Il capogruppo dem richiama anche la questione delle risorse pubbliche impiegate per l’evento, parlando di oltre tre milioni di euro. «Non c’è solo una questione tecnica – aggiunge –: alla base di questa nostra richiesta di chiarezza ci sono sempre le motivazioni già sollevate a maggio con la Iri: oltre tre milioni di euro pubblici per un evento di quel tipo sono eticamente e nei fatti inaccettabili e di questo bisogna darne conto ai cittadini».

Nel comunicato, Moretti solleva infine una questione politica e critica il silenzio del presidente della Regione, Massimiliano Fedriga, sulla vicenda e sul ruolo dell’assessore Riccardo Riccardi.

Le dichiarazioni del Pd rappresentano, naturalmente, la posizione politica del gruppo consiliare e non costituiscono un accertamento di irregolarità.

Il concerto era già stato oggetto di un’interrogazione a risposta scritta presentata il 3 giugno dalla consigliera regionale di Alleanza Verdi e Sinistra, Serena Pellegrino.
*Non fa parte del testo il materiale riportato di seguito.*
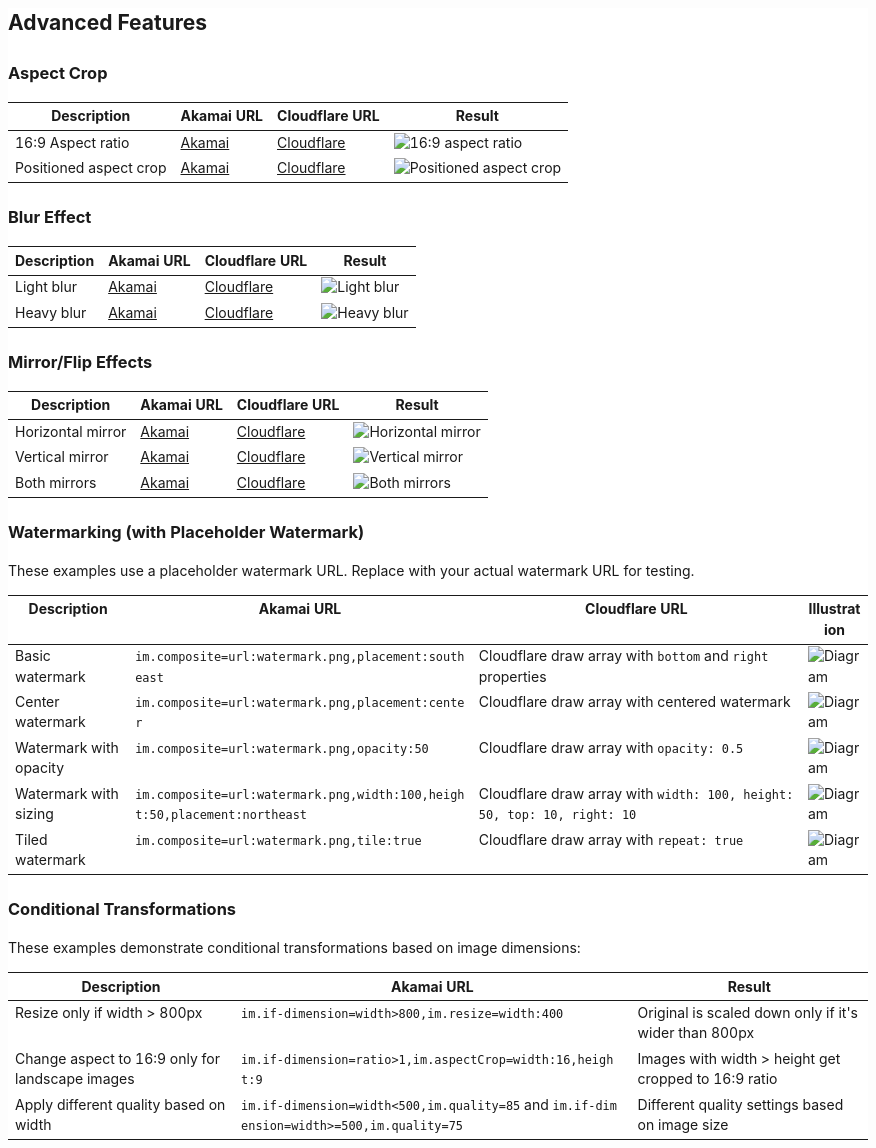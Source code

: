 ## Advanced Features

### Aspect Crop

| Description | Akamai URL | Cloudflare URL | Result |
|-------------|-----------|---------------|--------|
| 16:9 Aspect ratio | [Akamai](https://images.erfi.dev/Granna_1.JPG?im.aspectCrop=width:16,height:9) | [Cloudflare](https://images.erfi.dev/Granna_1.JPG?width=400&height=225&fit=crop) | ![16:9 aspect ratio](https://images.erfi.dev/Granna_1.JPG?im.aspectCrop=width:16,height:9) |
| Positioned aspect crop | [Akamai](https://images.erfi.dev/Granna_1.JPG?im.aspectCrop=width:16,height:9,hoffset:0.5,voffset:0.2) | [Cloudflare](https://images.erfi.dev/Granna_1.JPG?width=400&height=225&fit=crop&gravity=north) | ![Positioned aspect crop](https://images.erfi.dev/Granna_1.JPG?im.aspectCrop=width:16,height:9,hoffset:0.5,voffset:0.2) |

### Blur Effect

| Description | Akamai URL | Cloudflare URL | Result |
|-------------|-----------|---------------|--------|
| Light blur | [Akamai](https://images.erfi.dev/Granna_1.JPG?im.blur=10&im.resize=width:400) | [Cloudflare](https://images.erfi.dev/Granna_1.JPG?blur=25&width=400) | ![Light blur](https://images.erfi.dev/Granna_1.JPG?im.blur=10&im.resize=width:400) |
| Heavy blur | [Akamai](https://images.erfi.dev/Granna_1.JPG?im.blur=40&im.resize=width:400) | [Cloudflare](https://images.erfi.dev/Granna_1.JPG?blur=100&width=400) | ![Heavy blur](https://images.erfi.dev/Granna_1.JPG?im.blur=40&im.resize=width:400) |

### Mirror/Flip Effects

| Description | Akamai URL | Cloudflare URL | Result |
|-------------|-----------|---------------|--------|
| Horizontal mirror | [Akamai](https://images.erfi.dev/Granna_1.JPG?im.mirror=horizontal&im.resize=width:400) | [Cloudflare](https://images.erfi.dev/Granna_1.JPG?flip=true&width=400) | ![Horizontal mirror](https://images.erfi.dev/Granna_1.JPG?im.mirror=horizontal&im.resize=width:400) |
| Vertical mirror | [Akamai](https://images.erfi.dev/Granna_1.JPG?im.mirror=vertical&im.resize=width:400) | [Cloudflare](https://images.erfi.dev/Granna_1.JPG?flop=true&width=400) | ![Vertical mirror](https://images.erfi.dev/Granna_1.JPG?im.mirror=vertical&im.resize=width:400) |
| Both mirrors | [Akamai](https://images.erfi.dev/Granna_1.JPG?im.mirror=both&im.resize=width:400) | [Cloudflare](https://images.erfi.dev/Granna_1.JPG?flip=true&flop=true&width=400) | ![Both mirrors](https://images.erfi.dev/Granna_1.JPG?im.mirror=both&im.resize=width:400) |

### Watermarking (with Placeholder Watermark)

These examples use a placeholder watermark URL. Replace with your actual watermark URL for testing.

| Description | Akamai URL | Cloudflare URL | Illustration |
|-------------|-----------|---------------|--------------|
| Basic watermark | `im.composite=url:watermark.png,placement:southeast` | Cloudflare draw array with `bottom` and `right` properties | ![Diagram](https://images.erfi.dev/Granna_1.JPG?im.resize=width:400&im.text=Watermark%20Bottom%20Right,position:southeast,size:18) |
| Center watermark | `im.composite=url:watermark.png,placement:center` | Cloudflare draw array with centered watermark | ![Diagram](https://images.erfi.dev/Granna_1.JPG?im.resize=width:400&im.text=Centered%20Watermark,position:center,size:25) |
| Watermark with opacity | `im.composite=url:watermark.png,opacity:50` | Cloudflare draw array with `opacity: 0.5` | ![Diagram](https://images.erfi.dev/Granna_1.JPG?im.resize=width:400&im.text=Semi-Transparent,position:center,size:25,opacity:50) |
| Watermark with sizing | `im.composite=url:watermark.png,width:100,height:50,placement:northeast` | Cloudflare draw array with `width: 100, height: 50, top: 10, right: 10` | ![Diagram](https://images.erfi.dev/Granna_1.JPG?im.resize=width:400&im.text=Sized%20Watermark,position:northeast,size:18) |
| Tiled watermark | `im.composite=url:watermark.png,tile:true` | Cloudflare draw array with `repeat: true` | ![Diagram](https://images.erfi.dev/Granna_1.JPG?im.resize=width:400&im.text=Tiled,position:center,size:18&im.text.repeat=true) |

### Conditional Transformations

These examples demonstrate conditional transformations based on image dimensions:

| Description | Akamai URL | Result |
|-------------|-----------|--------|
| Resize only if width > 800px | `im.if-dimension=width>800,im.resize=width:400` | Original is scaled down only if it's wider than 800px |
| Change aspect to 16:9 only for landscape images | `im.if-dimension=ratio>1,im.aspectCrop=width:16,height:9` | Images with width > height get cropped to 16:9 ratio |
| Apply different quality based on width | `im.if-dimension=width<500,im.quality=85` and `im.if-dimension=width>=500,im.quality=75` | Different quality settings based on image size |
L’atto, registrato dal Consiglio regionale con il titolo «Costi e finanziamenti del concerto con Andrea Bocelli a Gemona del Friuli del 7 maggio 2026», è stato assegnato all’assessore regionale competente, Riccardo Riccardi.
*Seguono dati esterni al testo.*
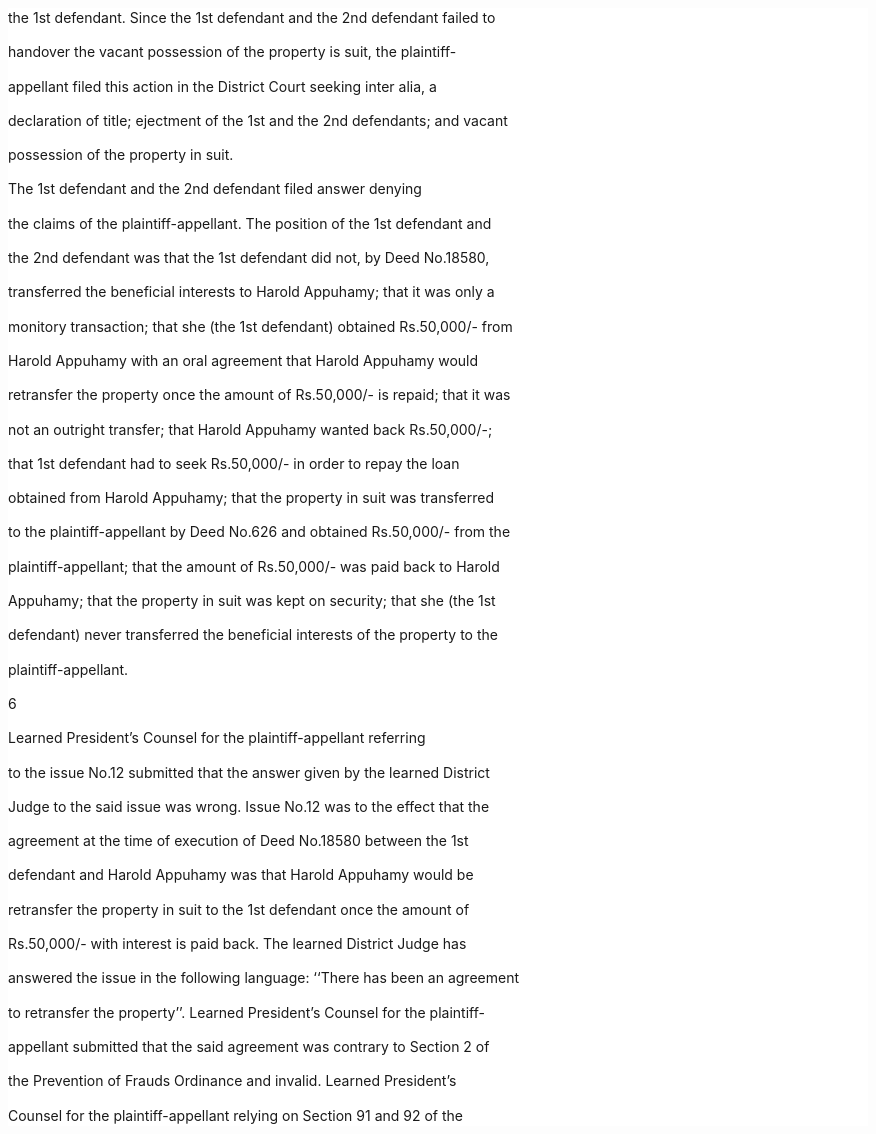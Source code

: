 the 1st defendant. Since the 1st defendant and the 2nd defendant failed to

handover the vacant possession of the property is suit, the plaintiff-

appellant filed this action in the District Court seeking inter alia, a

declaration of title; ejectment of the 1st and the 2nd defendants; and vacant

possession of the property in suit.

The 1st defendant and the 2nd defendant filed answer denying

the claims of the plaintiff-appellant. The position of the 1st defendant and

the 2nd defendant was that the 1st defendant did not, by Deed No.18580,

transferred the beneficial interests to Harold Appuhamy; that it was only a

monitory transaction; that she (the 1st defendant) obtained Rs.50,000/- from

Harold Appuhamy with an oral agreement that Harold Appuhamy would

retransfer the property once the amount of Rs.50,000/- is repaid; that it was

not an outright transfer; that Harold Appuhamy wanted back Rs.50,000/-;

that 1st defendant had to seek Rs.50,000/- in order to repay the loan

obtained from Harold Appuhamy; that the property in suit was transferred

to the plaintiff-appellant by Deed No.626 and obtained Rs.50,000/- from the

plaintiff-appellant; that the amount of Rs.50,000/- was paid back to Harold

Appuhamy; that the property in suit was kept on security; that she (the 1st

defendant) never transferred the beneficial interests of the property to the

plaintiff-appellant.

6

Learned President’s Counsel for the plaintiff-appellant referring

to the issue No.12 submitted that the answer given by the learned District

Judge to the said issue was wrong. Issue No.12 was to the effect that the

agreement at the time of execution of Deed No.18580 between the 1st

defendant and Harold Appuhamy was that Harold Appuhamy would be

retransfer the property in suit to the 1st defendant once the amount of

Rs.50,000/- with interest is paid back. The learned District Judge has

answered the issue in the following language: ‘‘There has been an agreement

to retransfer the property’’. Learned President’s Counsel for the plaintiff-

appellant submitted that the said agreement was contrary to Section 2 of

the Prevention of Frauds Ordinance and invalid. Learned President’s

Counsel for the plaintiff-appellant relying on Section 91 and 92 of the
Pellegrino aveva chiesto chiarimenti sui costi e sui finanziamenti dell’evento. La consigliera era poi tornata sulla questione anche alla fine di agosto, lamentando la mancata risposta all’interrogazione.

La notizia dell’apertura di un fascicolo da parte della Procura regionale della Corte dei conti del Friuli Venezia Giulia è stata riportata dai quotidiani locali Il Piccolo e dal Messaggero Veneto e successivamente ripresa dall’ANSA, che ha attribuito ai due organi informativi le informazioni relative agli accertamenti.

Secondo quanto riferito dalle testate, la Procura contabile avrebbe avviato verifiche sul concerto di Gemona, con particolare attenzione alle modalità dell’affidamento e alle risorse impiegate per l’evento.

Nella giornata di mercoledì sono state inoltre riportate notizie di un’attività della Guardia di finanza relativa alla documentazione regionale. Il comandante provinciale della Guardia di finanza di Trieste, generale di brigata Stefano Commentucci, interpellato dall’ANSA, ha confermato che è in corso un’attività, senza fornire ulteriori dettagli, richiamando il riserbo legato all’incarico ricevuto dalla Corte dei conti.

Al momento non risultano comunicazioni pubbliche della Procura regionale della Corte dei conti che consentano di precisare l’oggetto e l’estensione degli accertamenti.

Il concerto di Andrea Bocelli si era svolto alla caserma Goi-Pantanali di Gemona del Friuli il 7 maggio scorso, nel programma ufficiale delle commemorazioni per il cinquantesimo anniversario del terremoto del Friuli.

L’evento, aperto gratuitamente al pubblico, figurava tra le iniziative promosse in occasione dell’anniversario ed era organizzato, secondo quanto indicato nella pagina ufficiale dell’evento, in collaborazione con FVG Music Live e Vigna PR.

La vicenda è ora al centro delle iniziative annunciate dal Partito democratico e delle verifiche di cui hanno riferito nei giorni scorsi diversi organi di informazione. Per quanto riguarda gli accertamenti della magistratura contabile e della Guardia di finanza, restano da chiarire, attraverso eventuali comunicazioni ufficiali degli organismi competenti, l’oggetto e l’esito delle attività in corso.